Leader of Macomb public defender office hopes to bring 'parity' to indigent defendants
Mount Clemens — Macomb County has hired a Clinton Township defense attorney with more than three decades of experience to build and lead its newly created office of public defender.
Thomas Tomko's hiring was announced at a press conference Wednesday in a Macomb County-owned office plaza in downtown Mount Clemens.
Discussions on the need for such an office date back more than a decade. The county's 2009 charter authorized its creation. The need had long been clear, said Macomb County Executive Mark Hackel.
But an extra push, and a healthy portion of the funding, came from the Michigan Indigent Defense Commission, which is leading a statewide overhaul in the way criminal defendants too poor to afford their own lawyers are represented.
"We had the funds available and put it into the budget," Hackel said of the office, whose budget will be about $7 million this year. The state will pay about 75% while the county will pay 25%. "(Tomko) will now be tasked with trying to figure out how does he pull this all together."
The county sorted through dozens of applications. Circuit court and district court judges, human resources, and deputy county executive Vicki Wolber all helped shape the process and recommendations that resulted in Tomko's hire.
"It was my appointment to make," Hackel said.
Tomko will make a salary of $95,802.
James Maceroni, a Macomb County Circuit Court judge, was "intimately involved" in the process, Hackel said. Earlier in his career, Maceroni was a defense attorney.
"Something that was critical in Macomb County ... is to have a public defender's office that serves as a counter to the prosecutor's office, to have parity between the two," Maceroni said. "For the system to work correctly, all those people must be equal, to an extent, and they must have a seat at the table."
Tomko on Wednesday described the new office as both a "great opportunity and a great challenge."
"We're starting with the unknown because we're building something that didn't exist before," Tomko said. "As time goes on, it'll develop into something that I think we will be proud of in Macomb County."
Tomko might return to the courtroom himself someday in lawyer role within the office. The office will be hiring a head public defender, and if Tomko wanted that position, a new administrator would need to be hired, Hackel said. But the focus, for now, is staffing up an office.
Meanwhile, Hackel was so bothered by the outside appearance of the office that he phoned a deputy county executive, prior to the press conference, to see what could be done to improve it.
"It's a little questionable, the appearance," Hackel joked of the new office.
How many people will be hired, and how much of the indigent defense load it takes on, are all yet to be determined.
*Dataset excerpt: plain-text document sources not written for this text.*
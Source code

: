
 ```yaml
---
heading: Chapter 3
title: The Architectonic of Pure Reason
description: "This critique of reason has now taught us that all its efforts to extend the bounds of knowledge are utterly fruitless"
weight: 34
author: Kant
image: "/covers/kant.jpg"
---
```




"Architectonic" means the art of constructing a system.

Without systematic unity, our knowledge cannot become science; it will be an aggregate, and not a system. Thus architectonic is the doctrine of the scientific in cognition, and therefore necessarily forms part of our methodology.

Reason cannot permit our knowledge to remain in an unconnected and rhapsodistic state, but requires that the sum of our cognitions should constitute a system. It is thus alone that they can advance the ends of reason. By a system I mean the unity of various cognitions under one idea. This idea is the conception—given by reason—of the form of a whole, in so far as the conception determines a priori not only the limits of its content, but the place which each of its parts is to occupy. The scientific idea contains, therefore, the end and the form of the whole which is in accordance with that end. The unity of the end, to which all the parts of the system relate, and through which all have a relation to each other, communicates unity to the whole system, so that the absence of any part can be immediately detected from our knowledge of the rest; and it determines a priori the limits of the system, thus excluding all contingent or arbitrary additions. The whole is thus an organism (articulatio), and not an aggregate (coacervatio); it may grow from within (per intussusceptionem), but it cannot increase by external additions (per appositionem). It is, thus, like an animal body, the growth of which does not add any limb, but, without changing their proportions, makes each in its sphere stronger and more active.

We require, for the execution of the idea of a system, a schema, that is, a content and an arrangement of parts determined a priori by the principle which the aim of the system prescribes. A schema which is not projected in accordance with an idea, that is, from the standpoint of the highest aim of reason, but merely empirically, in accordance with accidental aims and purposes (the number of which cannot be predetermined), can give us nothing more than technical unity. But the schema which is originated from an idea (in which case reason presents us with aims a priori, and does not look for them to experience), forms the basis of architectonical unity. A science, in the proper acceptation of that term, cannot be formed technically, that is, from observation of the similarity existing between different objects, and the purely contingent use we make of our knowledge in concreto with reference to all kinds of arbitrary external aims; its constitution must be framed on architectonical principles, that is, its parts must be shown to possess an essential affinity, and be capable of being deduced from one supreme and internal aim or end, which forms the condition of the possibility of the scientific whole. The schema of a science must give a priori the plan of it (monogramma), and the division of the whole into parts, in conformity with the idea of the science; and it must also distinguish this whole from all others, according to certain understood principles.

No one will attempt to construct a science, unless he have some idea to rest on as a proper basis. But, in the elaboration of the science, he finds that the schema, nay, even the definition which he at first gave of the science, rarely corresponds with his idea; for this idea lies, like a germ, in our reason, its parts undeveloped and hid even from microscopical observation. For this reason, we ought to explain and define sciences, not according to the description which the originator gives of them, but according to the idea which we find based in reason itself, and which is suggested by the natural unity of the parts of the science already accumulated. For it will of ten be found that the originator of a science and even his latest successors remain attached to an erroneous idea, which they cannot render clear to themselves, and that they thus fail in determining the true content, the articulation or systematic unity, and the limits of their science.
For comparison, in Wayne County, the Neighborhood Defenders Service handles about 25% of indigent defense cases from the circuit court, while the remainder is assigned to attorneys on the public defender rotation. A similar ratio is possible in Macomb, Maceroni said.
"There's a lot of plans to build off of where we're at today," Wolber said. "Maybe in three to six months, we'll have a better idea of where we're at and what that's going to look like."
While prosecutor's offices have many attorneys of varying interests and expertise, many defense attorneys on the county's list of about 300 who serve indigent clients are often solo practitioners — as Tomko was before taking the job.
"They don't have the resources that big office has, not only in terms of easy access to investigators but just having an office setting where you have other individuals that have expertise in different types of cases that you can bounce things off of," Maceroni said.
Tomko described the county's current indigent defense system, which will continue on in some form, as one with good attorneys involved.
Maceroni said the list would always be necessary, citing the need to address potential conflicts of interest in cases.
"Now we have a place, and a resource, that can elevate the practice for everybody," Tomko said.
James Biernat Jr., chief judge of the Macomb Circuit Court, estimated that in somewhere between 70% and 80% of cases, the defendant is indigent and in need of an appointed attorney.
Biernat has seen appointed attorneys so lacking in resources that they've asked staffers for the prosecution for help.
At a homicide trial, Biernat said, he's seen an appointed attorney ask if the prosecution's IT person can help show a video.
"Those are the kinds of things that can hopefully be remedied," Biernat said.
Hackel said the quality of justice someone receives shouldn't be tied to their ability to pay for it.
"If you're fortunate enough to hire somebody, you have the money, that's great, but there's some people out there that just don't have the means," Hackel said. "That's who we're here for."